Registration begins April 11th. Advising week is April 4-8. We encourage you to meet with your advisor or Dr. Sarah Robey, our undergraduate director. Her email is sarahrobey@isu.edu. You can schedule an appointment with her through her Calendly page.

Please note there could be some adjustments in delivery mode options, like an additional SO section associated with an in-seat class. These changes may not be reflected in this Course Booklet but could be found at classes.isu.edu in the online schedule when it goes live on March 21st.

Also, did you know that ISU has millions of dollars in scholarships available every year? Register in the Bengal Online Scholarship System to receive updates on scholarships relevant to your major and interests. Sign up today: isu.edu/scholarships

 

Delivery Mode Legend

SO courses are online courses that meet Synchronously Online.

CL courses are in-person sections of Synchronously Online courses.

AO courses are online courses that meet Asynchronously Online.

BL courses are blended courses whose in-seat time has been reduced due to a strong online component.

DL courses are distance learning courses that have sections on different campuses such as Pocatello, Idaho Falls, Twin Falls, and/or Meridian as well as an online (WebRTC) option.
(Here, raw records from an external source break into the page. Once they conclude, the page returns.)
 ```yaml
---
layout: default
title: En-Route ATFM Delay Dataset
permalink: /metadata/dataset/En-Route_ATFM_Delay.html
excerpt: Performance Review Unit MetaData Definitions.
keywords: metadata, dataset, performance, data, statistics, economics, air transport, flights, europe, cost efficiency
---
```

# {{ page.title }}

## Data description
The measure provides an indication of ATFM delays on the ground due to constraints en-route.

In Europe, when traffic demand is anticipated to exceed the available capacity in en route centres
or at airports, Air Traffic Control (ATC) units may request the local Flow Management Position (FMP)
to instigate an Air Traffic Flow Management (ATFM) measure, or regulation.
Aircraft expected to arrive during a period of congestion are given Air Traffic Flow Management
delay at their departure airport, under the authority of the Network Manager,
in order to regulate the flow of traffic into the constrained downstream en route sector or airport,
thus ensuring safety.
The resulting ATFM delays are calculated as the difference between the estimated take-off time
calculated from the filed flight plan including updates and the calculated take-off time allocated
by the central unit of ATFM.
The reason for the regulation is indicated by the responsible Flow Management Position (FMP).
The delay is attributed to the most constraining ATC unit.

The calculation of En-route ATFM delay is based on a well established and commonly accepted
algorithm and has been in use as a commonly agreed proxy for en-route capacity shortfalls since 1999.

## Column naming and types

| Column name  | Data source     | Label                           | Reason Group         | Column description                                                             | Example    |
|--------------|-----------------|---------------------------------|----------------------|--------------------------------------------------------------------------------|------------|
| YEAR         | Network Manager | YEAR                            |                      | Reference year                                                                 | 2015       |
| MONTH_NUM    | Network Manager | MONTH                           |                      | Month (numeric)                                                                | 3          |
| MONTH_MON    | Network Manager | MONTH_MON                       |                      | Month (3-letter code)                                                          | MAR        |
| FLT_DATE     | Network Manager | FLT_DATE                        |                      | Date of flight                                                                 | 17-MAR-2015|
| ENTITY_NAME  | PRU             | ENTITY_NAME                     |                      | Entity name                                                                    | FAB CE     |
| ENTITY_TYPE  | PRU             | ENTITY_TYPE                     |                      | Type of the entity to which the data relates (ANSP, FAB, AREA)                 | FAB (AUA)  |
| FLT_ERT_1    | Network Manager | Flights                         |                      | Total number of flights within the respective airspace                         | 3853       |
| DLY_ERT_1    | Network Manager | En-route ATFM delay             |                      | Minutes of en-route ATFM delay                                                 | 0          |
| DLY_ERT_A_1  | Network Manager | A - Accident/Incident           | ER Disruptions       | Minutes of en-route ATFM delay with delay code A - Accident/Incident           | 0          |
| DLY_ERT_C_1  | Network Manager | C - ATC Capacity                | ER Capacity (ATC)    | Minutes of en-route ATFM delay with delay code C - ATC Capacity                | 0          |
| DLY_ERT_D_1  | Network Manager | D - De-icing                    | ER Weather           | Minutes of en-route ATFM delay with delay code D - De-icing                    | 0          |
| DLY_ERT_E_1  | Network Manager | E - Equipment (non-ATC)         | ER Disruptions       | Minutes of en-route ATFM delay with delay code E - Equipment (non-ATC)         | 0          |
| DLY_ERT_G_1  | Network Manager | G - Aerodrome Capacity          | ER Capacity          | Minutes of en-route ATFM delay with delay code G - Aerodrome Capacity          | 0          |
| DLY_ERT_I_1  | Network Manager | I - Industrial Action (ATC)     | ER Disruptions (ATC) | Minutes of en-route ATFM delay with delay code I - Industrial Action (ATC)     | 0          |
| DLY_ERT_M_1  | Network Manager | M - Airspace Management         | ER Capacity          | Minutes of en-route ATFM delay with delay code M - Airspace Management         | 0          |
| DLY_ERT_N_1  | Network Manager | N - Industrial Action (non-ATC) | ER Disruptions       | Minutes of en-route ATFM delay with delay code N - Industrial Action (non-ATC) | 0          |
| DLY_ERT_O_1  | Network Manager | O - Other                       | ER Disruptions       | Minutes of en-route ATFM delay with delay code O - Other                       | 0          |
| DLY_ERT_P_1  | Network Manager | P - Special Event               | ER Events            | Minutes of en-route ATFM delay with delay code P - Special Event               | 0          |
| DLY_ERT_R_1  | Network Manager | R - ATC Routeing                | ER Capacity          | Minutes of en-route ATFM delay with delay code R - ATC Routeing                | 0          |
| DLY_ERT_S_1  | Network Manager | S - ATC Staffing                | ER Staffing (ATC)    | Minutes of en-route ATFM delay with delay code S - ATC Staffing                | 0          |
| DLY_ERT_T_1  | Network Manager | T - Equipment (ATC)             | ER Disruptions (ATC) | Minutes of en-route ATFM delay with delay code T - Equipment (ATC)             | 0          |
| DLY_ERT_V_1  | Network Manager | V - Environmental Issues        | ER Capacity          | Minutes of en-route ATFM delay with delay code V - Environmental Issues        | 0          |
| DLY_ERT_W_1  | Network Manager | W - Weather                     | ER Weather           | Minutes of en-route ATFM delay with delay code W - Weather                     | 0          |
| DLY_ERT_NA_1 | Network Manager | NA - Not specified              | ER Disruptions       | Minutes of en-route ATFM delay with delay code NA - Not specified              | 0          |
If no delivery mode is indicated, this is an in-seat only course.

 

HIST 1100 (Objective 7): History in Film

01: AO Late 8-Week Session with Dr. Arunima Datta (CRN: 18164)

This course will examine contemporary and classic cinemato understand how history gets reflected in movies and how movies in turn influence present-history. In this course we will focus on the 2 biggest film industries in the world Hollywood (US film Industry)and Bollywood (South Asian-particularly Indian film industry). As a result, this course will be divided into two sections –first half will focus on Hollywood and the second will focus on Bollywood. Through the medium of the movies, this course will examine cultures to explore universal social, cultural, and political themes, as well as examining stereotypes and issues of representation as they relate to the globalization of our world.

 

HIST 1101 (Objective 6): World History I

01: AO Late 8-Week Session with Dr. Lauren MacDonald (CRN: 16476)
02: AO Session with Victor Curiel (CRN: 17472)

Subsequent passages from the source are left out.